WORK TASK
Return every record below exactly as given, images excluded.

Source records
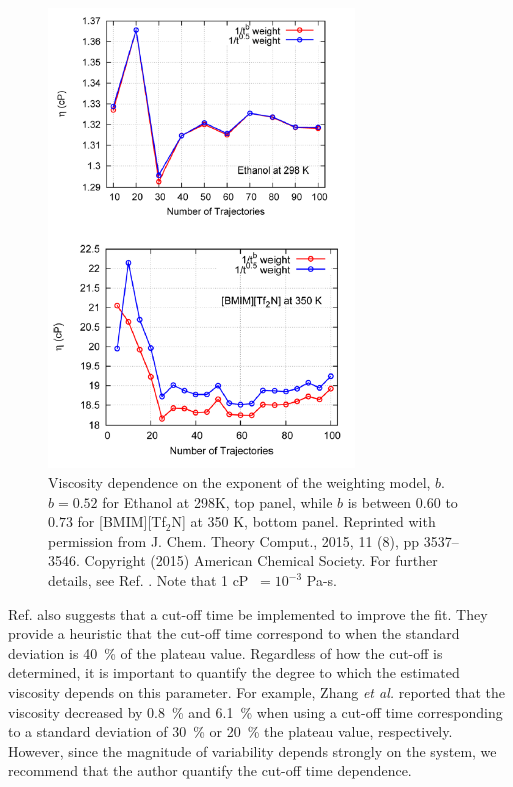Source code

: \documentclass[9pt,bestpractices]{livecoms}
\begin{document}


\begin{figure}[htb!]
	\centering
	\includegraphics[width=3.2in]{ZhangFig7_12.png}
	\caption{Viscosity dependence on the exponent of the weighting model, $b$. $b = 0.52$ for Ethanol at 298K, top panel, while $b$ is between $0.60$ to $0.73$ for [BMIM][Tf$_2$N] at 350 K, bottom panel. Reprinted with permission from J. Chem. Theory Comput., 2015, 11 (8), pp 3537–3546. Copyright (2015) American Chemical Society. For further details, see Ref. \cite{Zhang2015}. Note that 1 cP $\ = 10^{-3}$ Pa-s.}
	\label{fig:ZhangFig7_12}
\end{figure}

Ref. \cite{Zhang2015} also suggests that a cut-off time be implemented to improve the fit. They provide a heuristic that the cut-off time correspond to when the standard deviation is 40~\% of the plateau value. Regardless of how the cut-off is determined, it is important to quantify the degree to which the estimated viscosity depends on this parameter. For example, Zhang \textit{et al.} reported that the viscosity decreased by 0.8~\% and 6.1~\% when using a cut-off time corresponding to a standard deviation of 30~\% or 20~\% the plateau value, respectively. However, since the magnitude of variability depends strongly on the system, we recommend that the author quantify the cut-off time dependence.
\end{document}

ANSWER TO THIS PROBLEM
Source code

: \documentclass[9pt,bestpractices]{livecoms}
\begin{document}


\begin{figure}[htb!]
	\centering
	\includegraphics[width=3.2in]{ZhangFig7_12.png}
	\caption{Viscosity dependence on the exponent of the weighting model, $b$. $b = 0.52$ for Ethanol at 298K, top panel, while $b$ is between $0.60$ to $0.73$ for [BMIM][Tf$_2$N] at 350 K, bottom panel. Reprinted with permission from J. Chem. Theory Comput., 2015, 11 (8), pp 3537–3546. Copyright (2015) American Chemical Society. For further details, see Ref. \cite{Zhang2015}. Note that 1 cP $\ = 10^{-3}$ Pa-s.}
	\label{fig:ZhangFig7_12}
\end{figure}

Ref. \cite{Zhang2015} also suggests that a cut-off time be implemented to improve the fit. They provide a heuristic that the cut-off time correspond to when the standard deviation is 40~\% of the plateau value. Regardless of how the cut-off is determined, it is important to quantify the degree to which the estimated viscosity depends on this parameter. For example, Zhang \textit{et al.} reported that the viscosity decreased by 0.8~\% and 6.1~\% when using a cut-off time corresponding to a standard deviation of 30~\% or 20~\% the plateau value, respectively. However, since the magnitude of variability depends strongly on the system, we recommend that the author quantify the cut-off time dependence.
\end{document}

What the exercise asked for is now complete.